Powerful CPU, maybe an i7 6700HQ?
Decent GPU, 960M maybe? I doubt laptops with 10 series GPUs will be cheap or come soon.
1080p screen with no color shifts.
Good cooling and build quality. Should last at least 4 years.
Expansion options and ports; the more the merrier.
DDR4 RAM, maybe. Dunno how much advantage it has over DDR3 so you choose.
Two 2.5" bays and 2 display ports/ hdmi would be nice.
Keyboard and touchpad quality don't matter.


4) Are there any brands that you prefer or any you really don't like?
Nope. As long the product is good, I don't care about brand. Wouldn't mind the likes of Azom either.

6) Anything else you would like to say?
This seems quite tempting: Buy MSI GL62 6QF 15.6&quot; Laptop (Core i7 6th Gen/ DDR4 8GB/ 1TB(SATA)/DOS/ NVidia Geforce GTX 960M, 4GB GDDR5) Online at Low Prices in India - Amazon.i. Is there anything with similar specs at cheaper price?
It'd great if you can find deals with EMI option, but list those without it as well. Thanks in advance.


----------



## Chetan1991 (Nov 24, 2016)

Anybody??


----------



## Chetan1991 (Nov 24, 2016)

sumit05 said:


> Best Laptops under Rs 60,000 - 65,000 with Graphics Card in India| 2011



Dude at least check the link you're linking. All those machines have ULV processors. I need powerful CPU, not a disguised weakling.


----------



## TheSloth (Nov 25, 2016)

Chetan1991 said:


> Dude at least check the link you're linking. All those machines have ULV processors. I need powerful CPU, not a disguised weakling.



Sadly all the laptop's processors are ULV in that proce segment, in Indian market.


----------



## SaiyanGoku (Nov 25, 2016)

TheSloth said:


> Sadly all the laptop's processors are ULV in that proce segment, in Indian market.



Unless you are buying from ebay that is. They have 6700HQ/4720HQ laptops.


----------



## Chetan1991 (Nov 25, 2016)

SaiyanGoku said:


> Unless you are buying from ebay that is. They have 6700HQ/4720HQ laptops.

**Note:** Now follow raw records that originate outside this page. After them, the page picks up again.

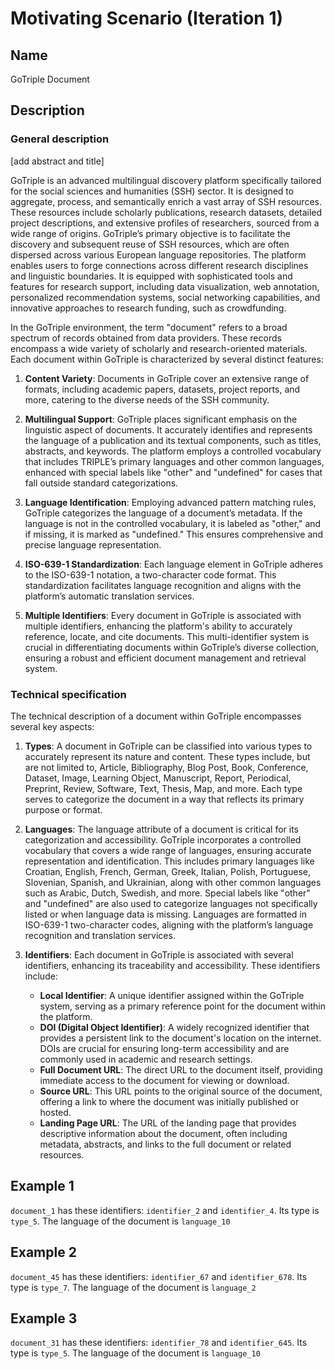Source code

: # Motivating Scenario (Iteration 1)

## Name
GoTriple Document
## Description

### General description

[add abstract and title]

GoTriple is an advanced multilingual discovery platform specifically tailored for the social sciences and humanities (SSH) sector. It is designed to aggregate, process, and semantically enrich a vast array of SSH resources. These resources include scholarly publications, research datasets, detailed project descriptions, and extensive profiles of researchers, sourced from a wide range of origins. GoTriple’s primary objective is to facilitate the discovery and subsequent reuse of SSH resources, which are often dispersed across various European language repositories. The platform enables users to forge connections across different research disciplines and linguistic boundaries. It is equipped with sophisticated tools and features for research support, including data visualization, web annotation, personalized recommendation systems, social networking capabilities, and innovative approaches to research funding, such as crowdfunding.

In the GoTriple environment, the term "document" refers to a broad spectrum of records obtained from data providers. These records encompass a wide variety of scholarly and research-oriented materials. Each document within GoTriple is characterized by several distinct features:

1. **Content Variety**: Documents in GoTriple cover an extensive range of formats, including academic papers, datasets, project reports, and more, catering to the diverse needs of the SSH community.

2. **Multilingual Support**: GoTriple places significant emphasis on the linguistic aspect of documents. It accurately identifies and represents the language of a publication and its textual components, such as titles, abstracts, and keywords. The platform employs a controlled vocabulary that includes TRIPLE’s primary languages and other common languages, enhanced with special labels like "other" and "undefined" for cases that fall outside standard categorizations.

3. **Language Identification**: Employing advanced pattern matching rules, GoTriple categorizes the language of a document’s metadata. If the language is not in the controlled vocabulary, it is labeled as "other," and if missing, it is marked as "undefined." This ensures comprehensive and precise language representation.

4. **ISO-639-1 Standardization**: Each language element in GoTriple adheres to the ISO-639-1 notation, a two-character code format. This standardization facilitates language recognition and aligns with the platform’s automatic translation services.

5. **Multiple Identifiers**: Every document in GoTriple is associated with multiple identifiers, enhancing the platform's ability to accurately reference, locate, and cite documents. This multi-identifier system is crucial in differentiating documents within GoTriple’s diverse collection, ensuring a robust and efficient document management and retrieval system.

### Technical specification

The technical description of a document within GoTriple encompasses several key aspects:

1. **Types**: A document in GoTriple can be classified into various types to accurately represent its nature and content. These types include, but are not limited to, Article, Bibliography, Blog Post, Book, Conference, Dataset, Image, Learning Object, Manuscript, Report, Periodical, Preprint, Review, Software, Text, Thesis, Map, and more. Each type serves to categorize the document in a way that reflects its primary purpose or format.

2. **Languages**: The language attribute of a document is critical for its categorization and accessibility. GoTriple incorporates a controlled vocabulary that covers a wide range of languages, ensuring accurate representation and identification. This includes primary languages like Croatian, English, French, German, Greek, Italian, Polish, Portuguese, Slovenian, Spanish, and Ukrainian, along with other common languages such as Arabic, Dutch, Swedish, and more. Special labels like "other" and "undefined" are also used to categorize languages not specifically listed or when language data is missing. Languages are formatted in ISO-639-1 two-character codes, aligning with the platform’s language recognition and translation services.

3. **Identifiers**: Each document in GoTriple is associated with several identifiers, enhancing its traceability and accessibility. These identifiers include:

   - **Local Identifier**: A unique identifier assigned within the GoTriple system, serving as a primary reference point for the document within the platform.
   - **DOI (Digital Object Identifier)**: A widely recognized identifier that provides a persistent link to the document's location on the internet. DOIs are crucial for ensuring long-term accessibility and are commonly used in academic and research settings.
   - **Full Document URL**: The direct URL to the document itself, providing immediate access to the document for viewing or download.
   - **Source URL**: This URL points to the original source of the document, offering a link to where the document was initially published or hosted.
   - **Landing Page URL**: The URL of the landing page that provides descriptive information about the document, often including metadata, abstracts, and links to the full document or related resources.


## Example 1

`document_1` has these identifiers: `identifier_2` and `identifier_4`. Its type is `type_5`. The language of the document is `language_10`


## Example 2

`document_45` has these identifiers: `identifier_67` and `identifier_678`. Its type is `type_7`. The language of the document is `language_2`


## Example 3

`document_31` has these identifiers: `identifier_78` and `identifier_645`. Its type is `type_5`. The language of the document is `language_10`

The saviour is here! Links please. They have manufacturer warranty?
I don't have cash right now so would prefer from the likes of Amazon. 
Any other recommendations?


----------



## SaiyanGoku (Nov 25, 2016)

Chetan1991 said:


> The saviour is here! Links please. They have manufacturer warranty?
> I don't have cash right now so would prefer from the likes of Amazon.
> Any other recommendations?


Ebay Link:
6700HQ laptops

Cheapest one from that:
HP Pavilion 15-bc021tx i7 6700hq 4gb ddr4 ram 4gb ddr5 gtx960 1tb 7200 | eBa

Cheapest one with ssd:
HP Pavilion Gaming 15-ak008tx, Core i7-6700HQ, 8GB, 1TB+128GB SSD, 15.6&quot; FULL HD | eBa

Paytm link:
Online recharge | Easy mobile recharge for prepaid and postpaid
 bill @Paytm.co

Most of these have seller warranty though

Amazon, flipkart don't have 6700hq laptops under 70k.


----------



## Chetan1991 (Nov 26, 2016)

SaiyanGoku said:


> Ebay Link:
> 6700HQ laptops
> 
> Cheapest one from that:
> ...



I'm not much of a fan of HP, and that Pavilion 15-bc021tx is butt ugly, plus it has only one video out. 
I'm willing to go 70k+ (but less than 80k) if there's EMI option.
There's a Y700 with attractive price after cashback, but its got only seller's warranty. X(


----------



## Dpak1992 (Dec 4, 2016)

Chetan1991 said:


> Anybody??



Only my laptop can fulfill your requirement. Grab it asap, limited time offer.


----------



## TheSloth (Dec 5, 2016)

Dpak1992 said:


> Only my laptop can fulfill your requirement. Grab it asap, limited time offer.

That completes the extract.